Que sintonice con el PP es lo de menos. Lo de más es que no debería manifestar ninguna opinión de carácter partidista, al menos cuando habla en tanto que Defensor del Pueblo.
Hace años que Enrique Múgica apenas hace nada que quepa identificar con la responsabilidad institucional y suprapartidista que ostenta, sea porque lo que hace es llamativamente partidista, sea porque no hace nada, de ningún tipo, salvo pasárselo bien, fumar grandes puros –todo un ejemplo sanitario– y lucir su palmito en los palcos taurinos y futboleros.

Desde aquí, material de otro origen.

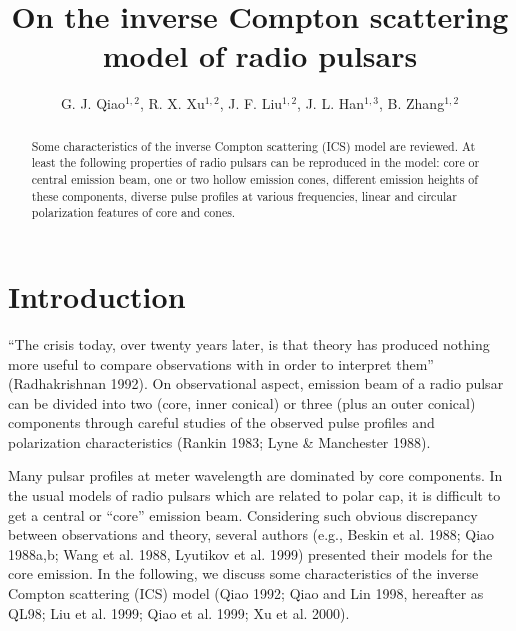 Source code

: \pagestyle{myheadings}


\title{On the inverse Compton scattering model of radio pulsars}

\author{G. J. Qiao$^{1,2}$,
        R. X. Xu$^{1,2}$,
        J. F. Liu$^{1,2}$,
        J. L. Han$^{1,3}$,
        B. Zhang$^{1,2}$}



\begin{abstract}

Some characteristics of the inverse Compton scattering (ICS) model
are reviewed. At least the following properties of radio pulsars
can be reproduced in the model: core or central emission beam, one
or two hollow emission cones, different emission heights of these
components, diverse pulse profiles at various frequencies, linear
and circular polarization features of core and cones.

\end{abstract}

\section{Introduction}

``The crisis today, over twenty years later, is that theory has
produced nothing more useful to compare observations with in order
to interpret them'' (Radhakrishnan 1992). On observational aspect,
emission beam of a radio pulsar can be divided into two (core,
inner conical) or three (plus an outer conical) components through
careful studies of the observed pulse profiles and polarization
characteristics (Rankin 1983; Lyne \& Manchester 1988).

Many pulsar profiles at meter wavelength are dominated by core
components. In the usual models of radio pulsars which are related
to polar cap, it is difficult to get a central or ``core''
emission beam. Considering such obvious discrepancy between
observations and theory, several authors (e.g., Beskin et al.
1988; Qiao 1988a,b; Wang et al. 1988, Lyutikov et al. 1999)
presented their models for the core emission. In the following, we
discuss some characteristics of the inverse Compton scattering
(ICS) model (Qiao 1992; Qiao and Lin 1998, hereafter as QL98; Liu
et al. 1999; Qiao et al. 1999; Xu et al. 2000).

La culpa no la tiene él. Siempre ha sido así. En el fondo, quiero decir. Siempre se ha comportado con una total desenvoltura. Todavía me acuerdo de cómo se desenvolvía en los tiempos de la Transición, cuando era uno de los responsables de la financiación del PSOE. ¡Ay, qué maletines aquellos! No se tomaba el trabajo de disimular, por lo menos con la gente más próxima.

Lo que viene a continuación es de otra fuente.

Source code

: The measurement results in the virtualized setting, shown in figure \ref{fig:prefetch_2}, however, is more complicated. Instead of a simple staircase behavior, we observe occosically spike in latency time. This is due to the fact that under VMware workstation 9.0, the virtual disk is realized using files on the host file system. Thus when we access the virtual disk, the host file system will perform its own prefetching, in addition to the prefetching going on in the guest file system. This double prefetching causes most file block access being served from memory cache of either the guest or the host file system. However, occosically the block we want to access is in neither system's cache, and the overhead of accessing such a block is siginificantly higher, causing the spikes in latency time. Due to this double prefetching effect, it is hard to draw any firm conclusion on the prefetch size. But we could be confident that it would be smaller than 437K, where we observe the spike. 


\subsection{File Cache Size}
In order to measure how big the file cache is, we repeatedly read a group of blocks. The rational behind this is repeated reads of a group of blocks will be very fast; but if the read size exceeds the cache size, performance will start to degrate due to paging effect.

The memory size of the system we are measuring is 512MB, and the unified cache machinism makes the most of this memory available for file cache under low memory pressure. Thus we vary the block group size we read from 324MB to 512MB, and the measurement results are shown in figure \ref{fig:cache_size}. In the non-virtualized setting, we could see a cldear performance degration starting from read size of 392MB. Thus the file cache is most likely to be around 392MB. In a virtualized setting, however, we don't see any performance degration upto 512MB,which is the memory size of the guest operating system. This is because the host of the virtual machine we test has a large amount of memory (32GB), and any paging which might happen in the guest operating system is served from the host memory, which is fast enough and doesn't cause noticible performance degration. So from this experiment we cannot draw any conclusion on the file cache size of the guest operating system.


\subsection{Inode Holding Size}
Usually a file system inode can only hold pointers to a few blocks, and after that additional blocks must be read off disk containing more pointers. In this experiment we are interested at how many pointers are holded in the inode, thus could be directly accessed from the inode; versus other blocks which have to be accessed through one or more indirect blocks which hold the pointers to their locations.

(En mi caso la proximidad era geográfica: ambos donostiarras; él, amigo de mis hermanos mayores; sus padres y abuelos, clientes de la gestoría de mi padre... ¿Cómo se llamaba su abuelo? Willy Herzog Grauer, creo recordar. Sería un perfecto desagradecido –y no lo soy– si me olvidara de las muestras de deferencia que he recibido de Enrique Múgica. En especial en aquella ocasión, en 1976, cuando hizo gestiones ante el entonces ministro de la Policía, Rodolfo Martín Villa, para que su gentuza de la Brigada Político-Social no me torturara. No tuvo éxito, pero lo intentó.)

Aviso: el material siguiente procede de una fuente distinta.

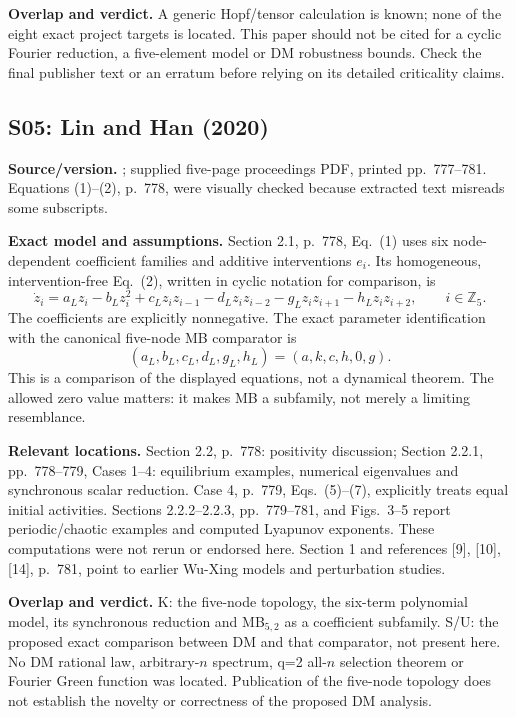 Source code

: \textbf{Overlap and verdict.} A generic Hopf/tensor calculation is known;
none of the eight exact project targets is located. This paper should
not be cited for a cyclic Fourier reduction, a five-element model or
DM robustness bounds. Check the final publisher text or an erratum
before relying on its detailed criticality claims.

\subsection{S05: Lin and Han (2020)}
\label{src:lin}
\textbf{Source/version.} \cite{LinHan2020}; supplied five-page proceedings
PDF, printed pp.~777--781. Equations (1)--(2), p.~778, were visually
checked because extracted text misreads some subscripts.

\textbf{Exact model and assumptions.} Section 2.1, p.~778, Eq.~(1)
uses six node-dependent coefficient families and additive interventions
$e_i$. Its homogeneous, intervention-free Eq.~(2), written in cyclic
notation for comparison, is
\[
 \dot z_i=a_Lz_i-b_Lz_i^2+c_Lz_iz_{i-1}
       -d_Lz_iz_{i-2}-g_Lz_iz_{i+1}-h_Lz_iz_{i+2},
       \qquad i\in\mathbb Z_5.
\]
The coefficients are explicitly nonnegative. The exact parameter
identification with the canonical five-node MB comparator is
\[
 (a_L,b_L,c_L,d_L,g_L,h_L)=(a,k,c,h,0,g).
\]
This is a comparison of the displayed equations, not a dynamical theorem.
The allowed zero value matters: it makes MB a subfamily, not merely a
limiting resemblance.

\textbf{Relevant locations.} Section 2.2, p.~778: positivity discussion;
Section 2.2.1, pp.~778--779, Cases 1--4: equilibrium examples, numerical
eigenvalues and synchronous scalar reduction. Case 4, p.~779,
Eqs.~(5)--(7), explicitly treats equal initial activities. Sections
2.2.2--2.2.3, pp.~779--781, and Figs.~3--5 report periodic/chaotic
examples and computed Lyapunov exponents. These computations were
not rerun or endorsed here. Section 1 and references [9], [10], [14],
p.~781, point to earlier Wu-Xing models and perturbation studies.

\textbf{Overlap and verdict.} K: the five-node topology, the six-term
polynomial model, its synchronous reduction and MB$_{5,2}$ as a
coefficient subfamily. S/U: the proposed exact comparison between DM
and that comparator, not present here. No DM rational law, arbitrary-$n$
spectrum, q=2 all-$n$ selection theorem or Fourier Green function was
located. Publication of the five-node topology does not establish the
novelty or correctness of the proposed DM analysis.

Lo de la Oficina española del Defensor del Pueblo es ejemplar. Tuvo durante años a su frente a una perfecta nulidad, Fernando Álvarez de Miranda, que llegaba a dormirse sobre la mesa de su despacho cuando le tocaba repasar papeles. Su preparación jurídico-política era tan excelsa que en cierta ocasión tuvo que llamar por teléfono a «un experto» para que le explicara que era «eso del derecho de autodeterminación» del que le estábamos hablando. Volvió escandalizado: «¡Que me dicen que eso podría suponer la independencia de las regiones!», clamó, en medio del apenas disimulado cachondeo general. Era tan mediocre que daba hasta pena. Tuvieron luego al frente del tinglado a dos adjuntos realmente competentes. Uno, Antonio Rovira, que, como era inteligente, sensible, discreto en la expresión de sus opiniones políticas personales, fino jurista y buena persona, se lo quitaron de encima en cuanto pudieron. El otro, un hermano de José María Aznar que honraba el apellido. También lo marginaron. España es así.
Múgica ha conseguido que la Oficina española del Defensor del Pueblo regrese a los tiempos de Álvarez de Miranda: no sirve para casi nada, y para lo poco que sirve es malo. ¿Gracias a quién? Gracias al PP, que tuvo la habilidad de encontrar a un militante socialista que ideológica y políticamente es de los suyos, y a tope. No hay problema: si Enrique lo deja o hay que quitarlo de ahí por fuerza mayor, siempre cabrá recurrir a alguna Rosa Díez o algún Nicolasín Redondo que se muestre a la bajura de las circunstancias.